Buenas, a pesar que el tema es viejo pongo esto acá para no abrir uno nuevo. Tengo un osciloscopio a válvulas lea 1100, cambiar todas las válvulas me sale mas caro que comprar uno nuevo, estoy pensando en hacerlo a transistores.  Simule el circuito del Monfrini con proteus (el pre vertical)

con 20mv de entrada tengo 28mv en la salida y no 400mv como dice en el circuito. No respete los tr porque no se consiguen, cuales serian su reemplazo? (conseguibles). Se podría reemplazar por un amplificador operacional?.

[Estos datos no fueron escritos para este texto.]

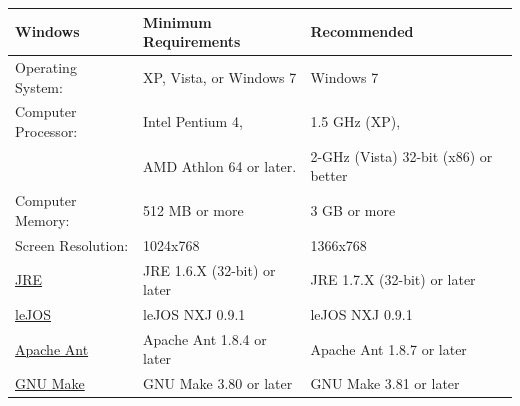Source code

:\documentclass[11pt, a4paper]{report}
\begin{document}
\begin{tabular}{| l | l | l | }
\hline
Windows					& Minimum Requirements									& Recommended				 			 	\\ \hline
Operating System:		& XP, Vista, or Windows 7								& Windows 7									\\ \hline
Computer Processor:		& Intel Pentium 4, 										& 1.5 GHz (XP), 							\\
						& AMD Athlon 64 or later.								& 2-GHz (Vista) 32-bit (x86) or better 		\\ \hline
Computer Memory:		& 512 MB or more										& 3 GB or more								\\ \hline
Screen Resolution:		& 1024x768												& 1366x768									\\ \hline
\href{http://www.oracle.com/technetwork/java/javase/downloads/index.html}{JRE}
						& JRE 1.6.X (32-bit) or later							& JRE 1.7.X (32-bit) or later				\\ \hline
\href{http://lejos.sourceforge.net}{leJOS}
	 					& leJOS NXJ 0.9.1										& leJOS NXJ 0.9.1							\\ \hline
\href{http://ant.apache.org}{Apache Ant}
		 				& Apache Ant 1.8.4 or later 							& Apache Ant 1.8.7 or later 				\\ \hline
\href{http://www.gnu.org/software/make/}{GNU Make}   				
						& GNU Make 3.80 or later 								& GNU Make 3.81 or later 					\\ \hline
\end{tabular}

\end{document}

El amplificador Vertical funciona muy bien en la simulación. 

Tengo el manual del monfrini por si alguien lo necesita. Desde ya gracias por las respuestas


----------



## DOSMETROS (May 12, 2020)

rubenchaco dijo:


> Tengo el manual del monfrini por si alguien lo necesita


 
Mejor si lo subís


----------



## rubenchaco (May 12, 2020)

Ok, lo subo.


----------



## lpablo (Jun 19, 2021)

Hola gente, tengo un Monfrini OM400B que compre usado hace unos 20 años.... ahora lo esto revisando y limpiando porque anda algo mal con el vertical, y me sorprendio mucho encontrar tanta info y tanta gente que todavia sigue jugando con estas "reliquias"!!!
RubenChaco te voy a robar los diagramas para revisar mejor el mio!! gracias y saludos!! a disposicion por cualquier consulta.


----------



## rubenchaco (Jun 20, 2021)

Tengo un Monfrini Marswescope Tv500 y la verdad me saca de apuros sobre todo con las fuentes  switching.


----------



## lpablo (Jun 30, 2021)

Hola, gracias RubenChaco, gracias a los circuitos lo pude reparar... un par de transistores quemados... Saludos
Gracias Alan tambien!!!


----------